The bad: we are _seriously_ isolated. Pullman has a small airport that has 3-4
flights a day, all going to Seattle which is a 5 hour drive. So unless you're
going to Seattle there is no such thing as a direct flight, and flights to
almost anywhere are very expensive. The nearest "big" city (pop. 200k so
really not even very big) is 1.5 hours north in Spokane. We have Moscow, Idaho
20 minutes east (which is another college town with almost the exact same
population, so it's almost like someone just copy and pasted), Clarkston WA
and Lewiston ID 40 minutes south, and that. is. it. None of these cities
exceed 30-40k in population.

All in all I wouldn't change much. This is a beautiful little town with just
enough places to eat and drink to satisfy me, and plenty of outdoor
activities. Hell of a place to raise children with some of the top schools in
WA. I have family spread out all over the country and so not being able to see
them frankly sucks. I miss some chain stuff we don't get out here like Five
Guys and Chipotle but I probably shouldn't be eating that crap anyway.

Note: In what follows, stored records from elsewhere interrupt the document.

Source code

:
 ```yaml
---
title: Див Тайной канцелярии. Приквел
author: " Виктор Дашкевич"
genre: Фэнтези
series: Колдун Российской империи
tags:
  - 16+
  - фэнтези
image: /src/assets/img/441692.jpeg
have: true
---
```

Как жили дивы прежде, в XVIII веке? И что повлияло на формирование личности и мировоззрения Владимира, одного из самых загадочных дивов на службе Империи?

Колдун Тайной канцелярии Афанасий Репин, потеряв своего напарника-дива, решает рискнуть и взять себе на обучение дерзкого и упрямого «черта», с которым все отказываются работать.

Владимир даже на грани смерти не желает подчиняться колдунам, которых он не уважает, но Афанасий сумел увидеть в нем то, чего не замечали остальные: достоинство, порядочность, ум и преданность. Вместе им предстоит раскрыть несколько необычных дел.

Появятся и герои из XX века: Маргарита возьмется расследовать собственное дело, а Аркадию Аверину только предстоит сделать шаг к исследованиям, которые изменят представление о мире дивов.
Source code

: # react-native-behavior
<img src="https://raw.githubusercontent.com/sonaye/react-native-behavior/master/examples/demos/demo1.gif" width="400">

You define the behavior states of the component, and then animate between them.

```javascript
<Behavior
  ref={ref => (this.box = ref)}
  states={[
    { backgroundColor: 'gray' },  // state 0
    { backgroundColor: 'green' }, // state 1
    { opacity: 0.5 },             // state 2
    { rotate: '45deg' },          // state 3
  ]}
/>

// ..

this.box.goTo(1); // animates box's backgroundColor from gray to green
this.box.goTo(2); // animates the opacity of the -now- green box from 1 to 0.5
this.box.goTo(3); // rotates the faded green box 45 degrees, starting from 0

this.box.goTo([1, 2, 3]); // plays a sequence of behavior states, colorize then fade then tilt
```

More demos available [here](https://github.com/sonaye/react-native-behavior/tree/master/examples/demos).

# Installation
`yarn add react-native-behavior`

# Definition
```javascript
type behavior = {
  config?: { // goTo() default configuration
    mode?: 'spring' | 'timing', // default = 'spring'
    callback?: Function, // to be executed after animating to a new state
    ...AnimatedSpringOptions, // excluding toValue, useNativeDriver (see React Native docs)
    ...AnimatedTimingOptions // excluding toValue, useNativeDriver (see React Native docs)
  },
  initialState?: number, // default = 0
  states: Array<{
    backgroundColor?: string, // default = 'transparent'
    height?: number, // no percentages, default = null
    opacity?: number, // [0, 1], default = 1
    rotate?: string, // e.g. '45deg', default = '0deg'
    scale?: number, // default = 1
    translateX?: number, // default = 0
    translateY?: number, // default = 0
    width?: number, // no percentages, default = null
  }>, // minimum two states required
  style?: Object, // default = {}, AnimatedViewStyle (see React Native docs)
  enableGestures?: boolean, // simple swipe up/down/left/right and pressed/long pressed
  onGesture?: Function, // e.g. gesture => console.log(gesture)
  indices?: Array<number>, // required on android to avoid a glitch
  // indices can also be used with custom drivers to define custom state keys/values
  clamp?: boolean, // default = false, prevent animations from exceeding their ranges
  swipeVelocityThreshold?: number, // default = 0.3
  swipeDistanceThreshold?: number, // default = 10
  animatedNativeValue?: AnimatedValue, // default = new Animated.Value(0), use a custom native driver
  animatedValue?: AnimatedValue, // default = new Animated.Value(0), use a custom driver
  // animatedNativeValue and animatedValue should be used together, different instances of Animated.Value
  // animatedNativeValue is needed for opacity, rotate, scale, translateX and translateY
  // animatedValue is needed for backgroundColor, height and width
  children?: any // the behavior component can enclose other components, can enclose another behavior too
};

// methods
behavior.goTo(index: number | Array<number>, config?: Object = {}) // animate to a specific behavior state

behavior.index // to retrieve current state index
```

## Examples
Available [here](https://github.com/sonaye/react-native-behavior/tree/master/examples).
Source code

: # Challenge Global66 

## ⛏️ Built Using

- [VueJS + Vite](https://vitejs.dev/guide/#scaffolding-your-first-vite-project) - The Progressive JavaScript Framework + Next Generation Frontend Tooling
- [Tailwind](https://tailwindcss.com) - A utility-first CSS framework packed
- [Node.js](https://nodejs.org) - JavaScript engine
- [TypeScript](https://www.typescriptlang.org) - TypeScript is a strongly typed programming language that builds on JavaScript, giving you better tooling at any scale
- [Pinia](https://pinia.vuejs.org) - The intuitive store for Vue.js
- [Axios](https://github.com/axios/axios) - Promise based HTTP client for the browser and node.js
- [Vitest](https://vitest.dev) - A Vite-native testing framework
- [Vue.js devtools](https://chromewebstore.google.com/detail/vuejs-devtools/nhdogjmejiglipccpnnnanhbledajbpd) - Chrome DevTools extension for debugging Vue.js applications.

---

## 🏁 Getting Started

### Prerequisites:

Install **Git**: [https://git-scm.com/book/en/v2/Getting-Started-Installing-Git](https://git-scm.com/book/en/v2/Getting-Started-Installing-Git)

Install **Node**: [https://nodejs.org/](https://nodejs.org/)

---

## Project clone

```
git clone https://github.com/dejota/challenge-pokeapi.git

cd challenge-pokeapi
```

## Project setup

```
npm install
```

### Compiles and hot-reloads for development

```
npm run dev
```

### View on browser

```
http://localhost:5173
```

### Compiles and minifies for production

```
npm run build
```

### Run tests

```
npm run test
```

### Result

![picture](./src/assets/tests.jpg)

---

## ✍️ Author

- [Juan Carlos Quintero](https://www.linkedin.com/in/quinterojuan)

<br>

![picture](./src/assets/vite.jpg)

Anything else you'd like to know about Eastern WA/Northern Idaho let me know.

------
slgeorge
HN loves remote working - so think of this as 'contrarian' to test out the
limits:

    
    
      >They’ve successfully worked remotely before, or they’ve run their own business (do they have what it takes to motivate themselves to work solo?)
    

I believe this is a true. I've seen some people excel at distributed work, and
some absolutely suck. It takes maturity, it's very suited to some roles and
some people.

But, as it's suited to experienced employees it limits the opportunity for
inexperienced ones. Consequently, diversity is limited and it's not good for
_growing new professionals_. This leaves teams over-balanced with senior
people and creates a problem for developing people, particularly when an
organisation is larger than a handful of hackers.

It can be done, but it's _tougher_ than the buzz suggests and there are real
trade-offs!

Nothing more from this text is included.